▸ **YOUR INSTRUCTIONS**: Each line below from the one containing "The heart should turn" through the one containing "When a user" should be output exactly as it stands, and no other line should appear.
***** AVAILABLE RECORDS
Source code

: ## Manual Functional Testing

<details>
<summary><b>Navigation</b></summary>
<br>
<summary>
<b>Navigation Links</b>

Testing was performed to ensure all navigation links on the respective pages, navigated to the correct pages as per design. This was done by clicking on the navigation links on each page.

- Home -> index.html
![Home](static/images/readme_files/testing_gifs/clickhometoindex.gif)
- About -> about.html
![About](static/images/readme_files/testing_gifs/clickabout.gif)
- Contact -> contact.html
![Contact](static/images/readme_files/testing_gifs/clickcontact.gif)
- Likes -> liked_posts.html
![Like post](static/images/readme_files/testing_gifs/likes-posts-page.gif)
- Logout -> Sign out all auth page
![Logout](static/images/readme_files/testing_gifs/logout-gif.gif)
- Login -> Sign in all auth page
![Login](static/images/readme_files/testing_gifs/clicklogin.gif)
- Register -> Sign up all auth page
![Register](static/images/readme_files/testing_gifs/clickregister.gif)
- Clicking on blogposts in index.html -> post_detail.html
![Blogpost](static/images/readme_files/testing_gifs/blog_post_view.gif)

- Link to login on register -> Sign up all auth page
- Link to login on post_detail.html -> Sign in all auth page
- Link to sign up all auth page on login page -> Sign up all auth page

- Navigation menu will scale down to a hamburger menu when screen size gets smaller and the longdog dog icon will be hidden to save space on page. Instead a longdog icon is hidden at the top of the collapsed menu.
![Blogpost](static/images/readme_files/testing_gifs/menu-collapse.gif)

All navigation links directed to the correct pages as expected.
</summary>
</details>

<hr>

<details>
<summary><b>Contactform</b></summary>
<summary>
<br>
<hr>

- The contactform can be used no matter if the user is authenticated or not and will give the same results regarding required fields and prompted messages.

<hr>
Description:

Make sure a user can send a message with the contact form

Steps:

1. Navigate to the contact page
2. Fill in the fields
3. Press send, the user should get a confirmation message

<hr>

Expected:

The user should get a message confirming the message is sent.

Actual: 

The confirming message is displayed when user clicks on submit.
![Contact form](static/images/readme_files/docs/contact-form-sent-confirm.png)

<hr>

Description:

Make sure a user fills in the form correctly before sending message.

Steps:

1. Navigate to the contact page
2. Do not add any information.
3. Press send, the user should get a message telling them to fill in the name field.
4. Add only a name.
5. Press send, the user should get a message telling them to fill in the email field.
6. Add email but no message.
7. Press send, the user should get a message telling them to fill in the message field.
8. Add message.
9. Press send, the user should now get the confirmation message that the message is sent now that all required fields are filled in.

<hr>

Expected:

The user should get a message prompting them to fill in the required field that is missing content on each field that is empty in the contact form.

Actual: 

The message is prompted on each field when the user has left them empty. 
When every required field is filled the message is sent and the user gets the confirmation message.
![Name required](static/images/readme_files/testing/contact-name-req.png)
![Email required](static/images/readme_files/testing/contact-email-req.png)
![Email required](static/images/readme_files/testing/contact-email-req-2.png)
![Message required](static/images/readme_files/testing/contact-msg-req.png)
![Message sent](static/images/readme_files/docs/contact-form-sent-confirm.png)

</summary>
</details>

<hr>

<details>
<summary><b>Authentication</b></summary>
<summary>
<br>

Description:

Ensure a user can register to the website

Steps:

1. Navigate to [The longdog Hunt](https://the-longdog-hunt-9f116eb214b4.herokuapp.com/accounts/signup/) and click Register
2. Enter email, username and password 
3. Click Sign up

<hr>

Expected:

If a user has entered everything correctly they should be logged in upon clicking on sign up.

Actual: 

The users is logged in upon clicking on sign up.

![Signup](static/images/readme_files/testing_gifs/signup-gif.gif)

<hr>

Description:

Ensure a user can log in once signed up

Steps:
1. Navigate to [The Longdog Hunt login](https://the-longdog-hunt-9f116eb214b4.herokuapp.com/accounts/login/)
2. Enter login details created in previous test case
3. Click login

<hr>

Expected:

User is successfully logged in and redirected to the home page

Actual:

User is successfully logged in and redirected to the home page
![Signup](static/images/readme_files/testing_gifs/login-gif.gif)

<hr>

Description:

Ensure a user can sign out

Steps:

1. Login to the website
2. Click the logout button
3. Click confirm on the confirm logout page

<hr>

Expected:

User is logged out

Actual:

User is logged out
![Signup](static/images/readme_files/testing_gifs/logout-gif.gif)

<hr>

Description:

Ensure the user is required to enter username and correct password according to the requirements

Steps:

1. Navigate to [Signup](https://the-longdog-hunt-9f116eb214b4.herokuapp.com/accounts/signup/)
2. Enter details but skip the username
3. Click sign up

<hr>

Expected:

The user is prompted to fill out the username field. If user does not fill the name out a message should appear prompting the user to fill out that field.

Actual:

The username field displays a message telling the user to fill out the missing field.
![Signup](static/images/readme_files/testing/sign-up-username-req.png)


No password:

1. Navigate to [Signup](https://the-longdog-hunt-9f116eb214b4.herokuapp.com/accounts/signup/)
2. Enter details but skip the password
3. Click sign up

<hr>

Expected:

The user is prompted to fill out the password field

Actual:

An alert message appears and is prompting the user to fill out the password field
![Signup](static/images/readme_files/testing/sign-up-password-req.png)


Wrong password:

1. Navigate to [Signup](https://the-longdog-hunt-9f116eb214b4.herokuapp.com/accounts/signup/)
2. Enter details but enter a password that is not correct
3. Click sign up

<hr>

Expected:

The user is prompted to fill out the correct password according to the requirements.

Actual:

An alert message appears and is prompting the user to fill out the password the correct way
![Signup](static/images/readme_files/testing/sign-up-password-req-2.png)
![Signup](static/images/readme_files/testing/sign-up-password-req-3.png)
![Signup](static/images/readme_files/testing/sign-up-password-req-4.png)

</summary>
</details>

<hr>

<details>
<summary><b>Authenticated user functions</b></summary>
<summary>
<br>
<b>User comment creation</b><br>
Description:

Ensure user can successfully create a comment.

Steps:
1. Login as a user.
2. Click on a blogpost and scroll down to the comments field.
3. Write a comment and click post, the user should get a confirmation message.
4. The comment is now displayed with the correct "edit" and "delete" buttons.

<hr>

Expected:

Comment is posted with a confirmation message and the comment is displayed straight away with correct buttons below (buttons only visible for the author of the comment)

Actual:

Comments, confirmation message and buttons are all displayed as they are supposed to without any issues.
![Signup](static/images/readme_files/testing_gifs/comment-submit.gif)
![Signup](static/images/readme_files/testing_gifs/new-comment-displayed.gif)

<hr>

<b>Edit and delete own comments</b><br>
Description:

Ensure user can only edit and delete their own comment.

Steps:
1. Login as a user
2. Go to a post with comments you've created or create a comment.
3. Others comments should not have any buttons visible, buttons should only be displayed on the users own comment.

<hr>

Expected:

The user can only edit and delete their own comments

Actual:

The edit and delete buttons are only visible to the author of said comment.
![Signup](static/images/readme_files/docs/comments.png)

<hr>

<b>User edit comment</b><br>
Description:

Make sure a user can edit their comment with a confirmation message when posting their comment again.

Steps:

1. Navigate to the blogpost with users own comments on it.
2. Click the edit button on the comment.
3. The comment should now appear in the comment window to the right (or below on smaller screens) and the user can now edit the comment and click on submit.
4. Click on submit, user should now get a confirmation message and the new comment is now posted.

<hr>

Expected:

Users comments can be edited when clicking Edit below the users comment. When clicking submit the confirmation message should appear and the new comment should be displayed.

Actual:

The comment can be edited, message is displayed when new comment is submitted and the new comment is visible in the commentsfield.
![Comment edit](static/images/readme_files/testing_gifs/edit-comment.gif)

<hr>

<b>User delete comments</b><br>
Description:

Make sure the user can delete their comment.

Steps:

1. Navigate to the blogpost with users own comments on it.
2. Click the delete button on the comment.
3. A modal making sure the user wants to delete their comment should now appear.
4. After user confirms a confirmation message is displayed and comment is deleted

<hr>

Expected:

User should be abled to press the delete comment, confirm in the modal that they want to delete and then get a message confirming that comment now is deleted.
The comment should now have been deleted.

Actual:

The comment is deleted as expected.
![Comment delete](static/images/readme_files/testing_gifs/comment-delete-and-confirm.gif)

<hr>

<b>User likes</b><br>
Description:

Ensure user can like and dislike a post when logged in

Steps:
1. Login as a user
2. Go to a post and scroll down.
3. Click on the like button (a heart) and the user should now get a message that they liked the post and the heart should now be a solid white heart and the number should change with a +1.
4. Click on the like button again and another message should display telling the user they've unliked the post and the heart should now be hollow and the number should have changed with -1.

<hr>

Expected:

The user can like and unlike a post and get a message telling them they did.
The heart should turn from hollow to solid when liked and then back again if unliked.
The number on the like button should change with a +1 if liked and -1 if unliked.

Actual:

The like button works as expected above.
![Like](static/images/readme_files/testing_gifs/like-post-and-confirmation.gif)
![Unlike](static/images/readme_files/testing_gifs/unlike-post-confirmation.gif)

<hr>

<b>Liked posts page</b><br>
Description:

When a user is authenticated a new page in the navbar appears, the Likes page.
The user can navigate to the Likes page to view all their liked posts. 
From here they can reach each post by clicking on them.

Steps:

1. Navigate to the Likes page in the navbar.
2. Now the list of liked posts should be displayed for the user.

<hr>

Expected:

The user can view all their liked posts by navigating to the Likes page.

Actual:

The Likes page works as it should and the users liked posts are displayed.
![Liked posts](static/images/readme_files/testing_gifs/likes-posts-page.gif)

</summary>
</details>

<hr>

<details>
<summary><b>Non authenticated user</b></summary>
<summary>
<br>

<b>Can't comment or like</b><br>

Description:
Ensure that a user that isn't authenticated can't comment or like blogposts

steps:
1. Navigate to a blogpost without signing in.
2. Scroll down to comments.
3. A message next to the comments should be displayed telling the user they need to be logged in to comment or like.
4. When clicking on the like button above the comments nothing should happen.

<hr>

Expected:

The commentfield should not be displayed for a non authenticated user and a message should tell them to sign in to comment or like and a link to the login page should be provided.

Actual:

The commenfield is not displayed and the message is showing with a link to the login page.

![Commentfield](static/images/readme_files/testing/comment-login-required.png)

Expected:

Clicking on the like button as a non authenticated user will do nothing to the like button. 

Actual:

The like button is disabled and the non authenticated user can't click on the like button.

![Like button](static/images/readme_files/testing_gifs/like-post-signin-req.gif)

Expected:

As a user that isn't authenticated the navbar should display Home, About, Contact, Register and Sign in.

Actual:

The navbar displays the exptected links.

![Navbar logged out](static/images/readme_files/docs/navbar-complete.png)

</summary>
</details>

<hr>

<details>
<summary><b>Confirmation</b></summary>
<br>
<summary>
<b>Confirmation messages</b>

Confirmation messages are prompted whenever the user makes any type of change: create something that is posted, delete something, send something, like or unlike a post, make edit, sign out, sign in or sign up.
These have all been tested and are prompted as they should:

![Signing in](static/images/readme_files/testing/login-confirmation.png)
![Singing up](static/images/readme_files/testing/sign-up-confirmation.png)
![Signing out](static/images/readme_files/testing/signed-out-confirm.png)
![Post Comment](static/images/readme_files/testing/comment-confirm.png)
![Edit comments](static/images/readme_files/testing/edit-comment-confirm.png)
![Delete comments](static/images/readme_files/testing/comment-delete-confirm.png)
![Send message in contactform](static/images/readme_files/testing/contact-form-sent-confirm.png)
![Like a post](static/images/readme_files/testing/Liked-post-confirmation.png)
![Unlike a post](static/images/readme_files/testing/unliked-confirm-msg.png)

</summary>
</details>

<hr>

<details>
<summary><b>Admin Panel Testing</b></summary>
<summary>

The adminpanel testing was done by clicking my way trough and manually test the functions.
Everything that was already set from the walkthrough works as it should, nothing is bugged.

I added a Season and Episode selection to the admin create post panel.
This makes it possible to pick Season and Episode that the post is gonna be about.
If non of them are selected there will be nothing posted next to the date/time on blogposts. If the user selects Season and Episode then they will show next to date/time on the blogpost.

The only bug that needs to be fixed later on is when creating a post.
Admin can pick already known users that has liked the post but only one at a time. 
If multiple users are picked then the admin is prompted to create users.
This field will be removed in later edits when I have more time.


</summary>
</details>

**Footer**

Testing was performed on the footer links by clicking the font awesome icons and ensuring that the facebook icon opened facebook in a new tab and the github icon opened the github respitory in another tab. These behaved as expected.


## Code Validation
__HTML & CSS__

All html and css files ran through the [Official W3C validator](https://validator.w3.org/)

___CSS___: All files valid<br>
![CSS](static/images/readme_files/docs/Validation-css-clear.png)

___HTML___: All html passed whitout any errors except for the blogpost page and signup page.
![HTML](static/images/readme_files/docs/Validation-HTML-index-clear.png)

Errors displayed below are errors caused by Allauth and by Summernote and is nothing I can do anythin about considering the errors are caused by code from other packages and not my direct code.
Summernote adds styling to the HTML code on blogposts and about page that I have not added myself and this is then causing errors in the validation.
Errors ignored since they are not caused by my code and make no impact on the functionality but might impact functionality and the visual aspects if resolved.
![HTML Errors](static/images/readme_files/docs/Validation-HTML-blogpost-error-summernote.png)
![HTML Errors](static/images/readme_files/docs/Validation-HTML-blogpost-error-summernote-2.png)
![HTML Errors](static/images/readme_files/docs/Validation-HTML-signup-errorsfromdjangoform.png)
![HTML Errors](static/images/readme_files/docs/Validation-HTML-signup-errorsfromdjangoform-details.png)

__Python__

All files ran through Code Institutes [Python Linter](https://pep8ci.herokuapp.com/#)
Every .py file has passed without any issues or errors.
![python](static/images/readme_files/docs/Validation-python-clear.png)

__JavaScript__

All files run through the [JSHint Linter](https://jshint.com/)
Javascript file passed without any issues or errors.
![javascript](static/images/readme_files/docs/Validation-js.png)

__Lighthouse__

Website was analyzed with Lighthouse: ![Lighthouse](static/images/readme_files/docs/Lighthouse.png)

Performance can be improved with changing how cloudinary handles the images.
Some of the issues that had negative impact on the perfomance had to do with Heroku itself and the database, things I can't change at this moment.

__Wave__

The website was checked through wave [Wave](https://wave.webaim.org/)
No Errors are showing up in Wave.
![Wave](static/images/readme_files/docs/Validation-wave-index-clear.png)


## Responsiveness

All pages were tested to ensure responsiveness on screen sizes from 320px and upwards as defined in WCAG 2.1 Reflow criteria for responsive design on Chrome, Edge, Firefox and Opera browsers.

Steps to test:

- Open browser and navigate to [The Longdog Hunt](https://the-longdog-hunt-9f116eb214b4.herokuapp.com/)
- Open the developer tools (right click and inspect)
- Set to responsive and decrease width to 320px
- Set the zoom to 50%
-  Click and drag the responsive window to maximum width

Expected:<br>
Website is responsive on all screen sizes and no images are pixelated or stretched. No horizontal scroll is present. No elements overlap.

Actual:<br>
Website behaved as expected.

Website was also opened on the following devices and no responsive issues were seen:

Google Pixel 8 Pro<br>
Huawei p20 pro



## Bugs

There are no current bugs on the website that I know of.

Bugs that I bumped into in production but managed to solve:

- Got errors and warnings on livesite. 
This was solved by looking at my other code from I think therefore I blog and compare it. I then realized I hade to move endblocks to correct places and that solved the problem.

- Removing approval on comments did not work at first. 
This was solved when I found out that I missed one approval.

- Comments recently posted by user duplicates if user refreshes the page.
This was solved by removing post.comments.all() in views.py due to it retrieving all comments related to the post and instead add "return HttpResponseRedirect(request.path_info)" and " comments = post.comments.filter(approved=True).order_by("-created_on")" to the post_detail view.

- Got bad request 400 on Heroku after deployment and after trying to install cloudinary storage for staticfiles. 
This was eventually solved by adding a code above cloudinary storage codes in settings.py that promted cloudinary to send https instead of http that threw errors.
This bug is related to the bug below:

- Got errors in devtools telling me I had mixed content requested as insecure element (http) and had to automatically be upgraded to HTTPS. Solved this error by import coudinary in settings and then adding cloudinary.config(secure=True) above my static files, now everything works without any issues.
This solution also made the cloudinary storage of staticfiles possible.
**********
▸ **RESPONSE**:
The heart should turn from hollow to solid when liked and then back again if unliked.
The number on the like button should change with a +1 if liked and -1 if unliked.

Actual:

The like button works as expected above.
![Like](static/images/readme_files/testing_gifs/like-post-and-confirmation.gif)
![Unlike](static/images/readme_files/testing_gifs/unlike-post-confirmation.gif)

<hr>

<b>Liked posts page</b><br>
Description:

When a user is authenticated a new page in the navbar appears, the Likes page.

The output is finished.